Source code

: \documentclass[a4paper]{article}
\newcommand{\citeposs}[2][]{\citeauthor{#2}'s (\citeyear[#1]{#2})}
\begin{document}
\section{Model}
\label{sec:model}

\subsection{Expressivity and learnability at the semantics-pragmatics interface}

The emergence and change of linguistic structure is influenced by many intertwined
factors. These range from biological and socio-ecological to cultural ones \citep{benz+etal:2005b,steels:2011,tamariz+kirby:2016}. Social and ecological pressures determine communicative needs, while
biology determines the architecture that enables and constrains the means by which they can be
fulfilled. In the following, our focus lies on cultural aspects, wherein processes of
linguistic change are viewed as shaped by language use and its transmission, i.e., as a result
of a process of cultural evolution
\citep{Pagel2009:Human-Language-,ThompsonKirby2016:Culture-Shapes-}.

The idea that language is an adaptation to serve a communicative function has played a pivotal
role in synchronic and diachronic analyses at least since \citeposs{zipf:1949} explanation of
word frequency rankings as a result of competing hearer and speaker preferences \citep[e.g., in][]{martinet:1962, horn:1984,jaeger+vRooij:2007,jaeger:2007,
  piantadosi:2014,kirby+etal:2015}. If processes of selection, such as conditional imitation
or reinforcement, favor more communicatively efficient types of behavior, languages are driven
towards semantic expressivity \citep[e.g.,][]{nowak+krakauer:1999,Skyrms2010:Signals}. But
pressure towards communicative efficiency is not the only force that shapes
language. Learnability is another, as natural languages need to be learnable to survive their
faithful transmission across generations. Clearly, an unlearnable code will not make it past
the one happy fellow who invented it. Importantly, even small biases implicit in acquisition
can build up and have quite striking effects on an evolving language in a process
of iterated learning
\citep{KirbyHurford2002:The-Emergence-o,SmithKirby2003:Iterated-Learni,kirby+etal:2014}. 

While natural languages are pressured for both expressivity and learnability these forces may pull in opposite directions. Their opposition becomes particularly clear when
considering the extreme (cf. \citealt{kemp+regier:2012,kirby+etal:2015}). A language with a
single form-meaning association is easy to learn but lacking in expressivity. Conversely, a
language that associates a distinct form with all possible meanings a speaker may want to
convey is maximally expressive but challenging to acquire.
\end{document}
===
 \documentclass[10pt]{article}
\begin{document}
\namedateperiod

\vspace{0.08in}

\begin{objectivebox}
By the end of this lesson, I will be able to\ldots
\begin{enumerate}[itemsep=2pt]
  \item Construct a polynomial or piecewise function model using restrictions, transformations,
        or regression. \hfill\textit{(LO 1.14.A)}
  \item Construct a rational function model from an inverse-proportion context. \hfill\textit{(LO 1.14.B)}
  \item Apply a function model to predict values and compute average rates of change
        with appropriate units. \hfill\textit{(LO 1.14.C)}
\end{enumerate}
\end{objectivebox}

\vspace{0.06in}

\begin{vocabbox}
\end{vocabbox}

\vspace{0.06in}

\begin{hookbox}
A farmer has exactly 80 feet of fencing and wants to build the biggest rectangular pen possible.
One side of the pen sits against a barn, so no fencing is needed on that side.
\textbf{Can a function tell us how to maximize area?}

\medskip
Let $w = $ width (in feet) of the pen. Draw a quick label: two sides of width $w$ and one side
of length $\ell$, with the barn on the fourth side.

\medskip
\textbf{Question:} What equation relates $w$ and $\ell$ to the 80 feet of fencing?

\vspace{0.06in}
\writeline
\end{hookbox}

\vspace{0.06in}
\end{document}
===
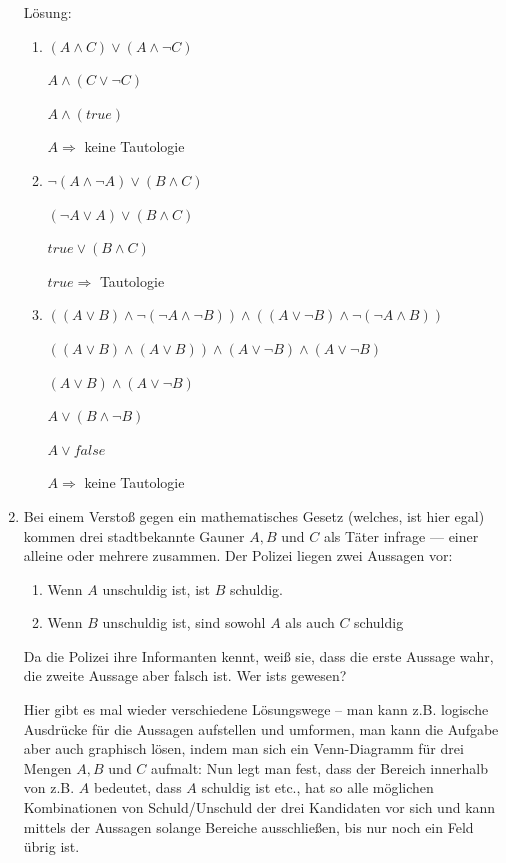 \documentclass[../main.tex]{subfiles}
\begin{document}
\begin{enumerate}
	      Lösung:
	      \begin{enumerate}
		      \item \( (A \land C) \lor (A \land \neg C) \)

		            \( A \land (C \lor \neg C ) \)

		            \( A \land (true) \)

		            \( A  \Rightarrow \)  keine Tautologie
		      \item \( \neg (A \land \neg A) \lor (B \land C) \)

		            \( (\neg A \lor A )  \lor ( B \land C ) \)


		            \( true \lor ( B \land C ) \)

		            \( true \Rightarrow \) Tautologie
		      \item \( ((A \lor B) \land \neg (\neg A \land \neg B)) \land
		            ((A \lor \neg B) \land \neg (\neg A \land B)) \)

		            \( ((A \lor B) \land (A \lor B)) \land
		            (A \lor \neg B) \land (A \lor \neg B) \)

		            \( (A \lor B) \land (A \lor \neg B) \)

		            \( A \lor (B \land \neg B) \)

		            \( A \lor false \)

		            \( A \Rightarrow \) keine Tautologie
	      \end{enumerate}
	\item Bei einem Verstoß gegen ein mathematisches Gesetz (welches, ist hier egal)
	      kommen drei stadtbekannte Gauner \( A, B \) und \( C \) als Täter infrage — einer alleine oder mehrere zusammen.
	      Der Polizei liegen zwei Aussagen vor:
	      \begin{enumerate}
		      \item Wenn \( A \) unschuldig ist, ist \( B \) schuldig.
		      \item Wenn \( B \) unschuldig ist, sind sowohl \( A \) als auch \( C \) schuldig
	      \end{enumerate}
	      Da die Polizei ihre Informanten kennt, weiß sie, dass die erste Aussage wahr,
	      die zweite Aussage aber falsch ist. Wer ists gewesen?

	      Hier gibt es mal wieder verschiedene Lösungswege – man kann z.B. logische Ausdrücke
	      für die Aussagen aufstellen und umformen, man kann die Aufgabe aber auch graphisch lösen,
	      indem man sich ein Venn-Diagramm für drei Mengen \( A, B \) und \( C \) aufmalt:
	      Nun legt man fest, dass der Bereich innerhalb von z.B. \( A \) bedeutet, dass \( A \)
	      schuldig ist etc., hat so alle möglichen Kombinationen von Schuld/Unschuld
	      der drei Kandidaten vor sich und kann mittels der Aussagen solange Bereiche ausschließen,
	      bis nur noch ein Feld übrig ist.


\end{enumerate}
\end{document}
===
Task details: Reproduce exactly the section above that begins at the line containing "The emergence and" and ends at the line containing "role in synchronic", leaving out all other lines.

Problem solution:
The emergence and change of linguistic structure is influenced by many intertwined
factors. These range from biological and socio-ecological to cultural ones \citep{benz+etal:2005b,steels:2011,tamariz+kirby:2016}. Social and ecological pressures determine communicative needs, while
biology determines the architecture that enables and constrains the means by which they can be
fulfilled. In the following, our focus lies on cultural aspects, wherein processes of
linguistic change are viewed as shaped by language use and its transmission, i.e., as a result
of a process of cultural evolution
\citep{Pagel2009:Human-Language-,ThompsonKirby2016:Culture-Shapes-}.

The idea that language is an adaptation to serve a communicative function has played a pivotal
role in synchronic and diachronic analyses at least since \citeposs{zipf:1949} explanation of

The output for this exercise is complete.